Content starts
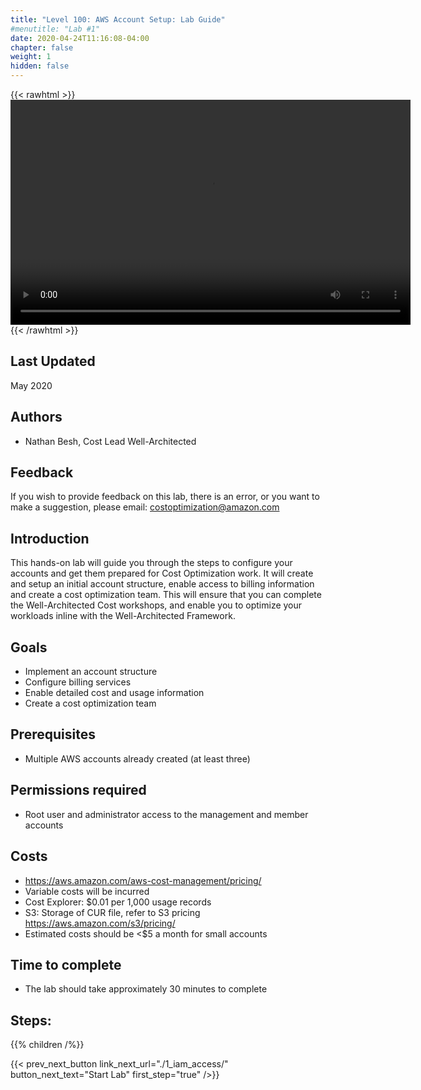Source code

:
 ```yaml
---
title: "Level 100: AWS Account Setup: Lab Guide"
#menutitle: "Lab #1"
date: 2020-04-24T11:16:08-04:00
chapter: false
weight: 1
hidden: false
---
```

{{< rawhtml >}}
<video width="640" height="360" controls>
  <source src="https://d3h9zoi3eqyz7s.cloudfront.net/Cost/Videos/100AccountSetup.mp4" type="video/mp4">
  Your browser doesn't support video, or if you're on GitHub head to https://wellarchitectedlabs.com to watch the video.
</video>
{{< /rawhtml >}}

## Last Updated
May 2020

## Authors
- Nathan Besh, Cost Lead Well-Architected


## Feedback
If you wish to provide feedback on this lab, there is an error, or you want to make a suggestion, please email: costoptimization@amazon.com

## Introduction
 This hands-on lab will guide you through the steps to configure your accounts and get them prepared for Cost Optimization work. It will create and setup an initial account structure, enable access to billing information and create a cost optimization team. This will ensure that you can complete the Well-Architected Cost workshops, and enable you to optimize your workloads inline with the Well-Architected Framework.


## Goals
- Implement an account structure
- Configure billing services
- Enable detailed cost and usage information
- Create a cost optimization team


## Prerequisites
- Multiple AWS accounts already created (at least three)


## Permissions required
- Root user and administrator access to the management and member accounts


## Costs
- https://aws.amazon.com/aws-cost-management/pricing/
- Variable costs will be incurred
- Cost Explorer: $0.01 per 1,000 usage records
- S3: Storage of CUR file, refer to S3 pricing https://aws.amazon.com/s3/pricing/
- Estimated costs should be <$5 a month for small accounts

## Time to complete
- The lab should take approximately 30 minutes to complete

## Steps:
{{% children /%}}

{{< prev_next_button link_next_url="./1_iam_access/" button_next_text="Start Lab" first_step="true" />}}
Content ends
→ **YOUR ASSIGNMENT**:
Every line above goes into the copy unchanged; the pictures do not.

→ **SOLUTION BELOW**:
Source code

:
 ```yaml
---
title: "Level 100: AWS Account Setup: Lab Guide"
#menutitle: "Lab #1"
date: 2020-04-24T11:16:08-04:00
chapter: false
weight: 1
hidden: false
---
```

{{< rawhtml >}}
<video width="640" height="360" controls>
  <source src="https://d3h9zoi3eqyz7s.cloudfront.net/Cost/Videos/100AccountSetup.mp4" type="video/mp4">
  Your browser doesn't support video, or if you're on GitHub head to https://wellarchitectedlabs.com to watch the video.
</video>
{{< /rawhtml >}}

## Last Updated
May 2020

## Authors
- Nathan Besh, Cost Lead Well-Architected


## Feedback
If you wish to provide feedback on this lab, there is an error, or you want to make a suggestion, please email: costoptimization@amazon.com

## Introduction
 This hands-on lab will guide you through the steps to configure your accounts and get them prepared for Cost Optimization work. It will create and setup an initial account structure, enable access to billing information and create a cost optimization team. This will ensure that you can complete the Well-Architected Cost workshops, and enable you to optimize your workloads inline with the Well-Architected Framework.


## Goals
- Implement an account structure
- Configure billing services
- Enable detailed cost and usage information
- Create a cost optimization team


## Prerequisites
- Multiple AWS accounts already created (at least three)


## Permissions required
- Root user and administrator access to the management and member accounts


## Costs
- https://aws.amazon.com/aws-cost-management/pricing/
- Variable costs will be incurred
- Cost Explorer: $0.01 per 1,000 usage records
- S3: Storage of CUR file, refer to S3 pricing https://aws.amazon.com/s3/pricing/
- Estimated costs should be <$5 a month for small accounts

## Time to complete
- The lab should take approximately 30 minutes to complete

## Steps:
{{% children /%}}

{{< prev_next_button link_next_url="./1_iam_access/" button_next_text="Start Lab" first_step="true" />}}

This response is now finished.